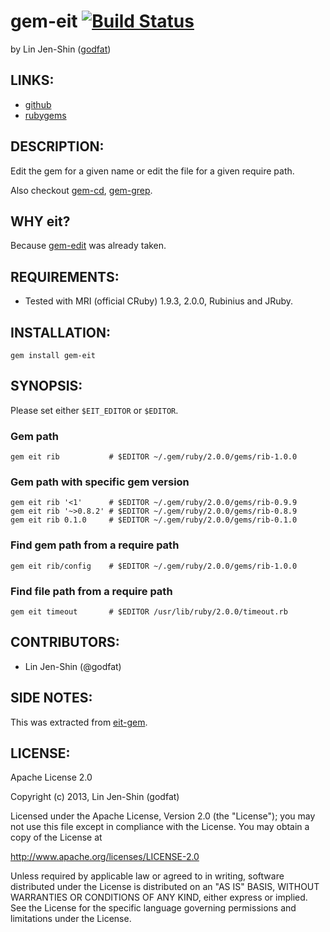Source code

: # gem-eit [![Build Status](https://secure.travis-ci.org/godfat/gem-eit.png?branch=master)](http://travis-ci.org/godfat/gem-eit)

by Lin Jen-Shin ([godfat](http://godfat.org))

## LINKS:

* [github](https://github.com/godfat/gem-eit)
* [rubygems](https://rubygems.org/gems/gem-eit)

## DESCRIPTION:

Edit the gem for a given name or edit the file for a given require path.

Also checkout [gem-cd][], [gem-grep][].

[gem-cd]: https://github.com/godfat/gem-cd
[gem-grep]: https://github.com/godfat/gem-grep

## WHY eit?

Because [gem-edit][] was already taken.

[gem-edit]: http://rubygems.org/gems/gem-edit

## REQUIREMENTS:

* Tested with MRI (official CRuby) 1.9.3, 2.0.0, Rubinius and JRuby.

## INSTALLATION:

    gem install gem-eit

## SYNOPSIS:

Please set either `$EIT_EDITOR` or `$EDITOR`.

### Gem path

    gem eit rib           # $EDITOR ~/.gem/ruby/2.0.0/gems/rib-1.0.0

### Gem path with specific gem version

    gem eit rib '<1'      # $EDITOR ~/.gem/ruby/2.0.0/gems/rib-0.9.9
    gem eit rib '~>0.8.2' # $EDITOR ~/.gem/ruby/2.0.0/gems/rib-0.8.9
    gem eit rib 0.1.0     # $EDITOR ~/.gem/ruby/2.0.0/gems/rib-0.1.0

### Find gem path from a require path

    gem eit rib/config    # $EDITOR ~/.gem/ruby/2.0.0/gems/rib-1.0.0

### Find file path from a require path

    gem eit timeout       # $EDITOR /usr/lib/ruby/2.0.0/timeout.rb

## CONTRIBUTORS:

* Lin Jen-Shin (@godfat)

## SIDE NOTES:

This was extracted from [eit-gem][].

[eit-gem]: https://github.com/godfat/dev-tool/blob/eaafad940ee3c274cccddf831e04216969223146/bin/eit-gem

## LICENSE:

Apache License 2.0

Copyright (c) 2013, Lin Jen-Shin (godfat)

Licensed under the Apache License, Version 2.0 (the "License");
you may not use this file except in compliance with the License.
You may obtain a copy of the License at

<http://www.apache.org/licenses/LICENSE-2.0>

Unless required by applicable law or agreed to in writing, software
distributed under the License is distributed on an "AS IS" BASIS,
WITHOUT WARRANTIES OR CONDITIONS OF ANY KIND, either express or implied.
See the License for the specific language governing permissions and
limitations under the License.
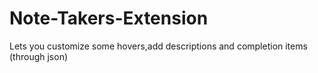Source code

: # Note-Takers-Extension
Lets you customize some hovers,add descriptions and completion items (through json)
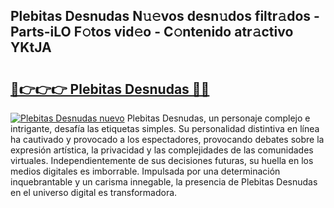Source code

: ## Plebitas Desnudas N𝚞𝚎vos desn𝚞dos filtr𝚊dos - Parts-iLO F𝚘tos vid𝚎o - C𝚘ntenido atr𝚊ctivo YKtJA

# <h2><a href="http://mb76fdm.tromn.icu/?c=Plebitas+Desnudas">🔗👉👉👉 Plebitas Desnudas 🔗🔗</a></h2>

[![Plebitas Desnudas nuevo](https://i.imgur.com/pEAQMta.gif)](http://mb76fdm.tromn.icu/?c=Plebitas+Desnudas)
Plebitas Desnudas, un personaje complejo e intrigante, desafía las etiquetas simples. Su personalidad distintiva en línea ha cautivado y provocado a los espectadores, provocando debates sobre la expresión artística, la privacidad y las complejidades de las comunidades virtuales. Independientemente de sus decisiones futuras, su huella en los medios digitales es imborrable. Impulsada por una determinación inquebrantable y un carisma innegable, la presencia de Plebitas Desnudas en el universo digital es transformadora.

Assignment
Within the material above, output exactly the lines from the one with "# gem-eit [![Build" through the one with "gem eit rib 0.1.0", end lines included, and nothing besides.

Reply
: # gem-eit [![Build Status](https://secure.travis-ci.org/godfat/gem-eit.png?branch=master)](http://travis-ci.org/godfat/gem-eit)

by Lin Jen-Shin ([godfat](http://godfat.org))

## LINKS:

* [github](https://github.com/godfat/gem-eit)
* [rubygems](https://rubygems.org/gems/gem-eit)

## DESCRIPTION:

Edit the gem for a given name or edit the file for a given require path.

Also checkout [gem-cd][], [gem-grep][].

[gem-cd]: https://github.com/godfat/gem-cd
[gem-grep]: https://github.com/godfat/gem-grep

## WHY eit?

Because [gem-edit][] was already taken.

[gem-edit]: http://rubygems.org/gems/gem-edit

## REQUIREMENTS:

* Tested with MRI (official CRuby) 1.9.3, 2.0.0, Rubinius and JRuby.

## INSTALLATION:

    gem install gem-eit

## SYNOPSIS:

Please set either `$EIT_EDITOR` or `$EDITOR`.

### Gem path

    gem eit rib           # $EDITOR ~/.gem/ruby/2.0.0/gems/rib-1.0.0

### Gem path with specific gem version

    gem eit rib '<1'      # $EDITOR ~/.gem/ruby/2.0.0/gems/rib-0.9.9
    gem eit rib '~>0.8.2' # $EDITOR ~/.gem/ruby/2.0.0/gems/rib-0.8.9
    gem eit rib 0.1.0     # $EDITOR ~/.gem/ruby/2.0.0/gems/rib-0.1.0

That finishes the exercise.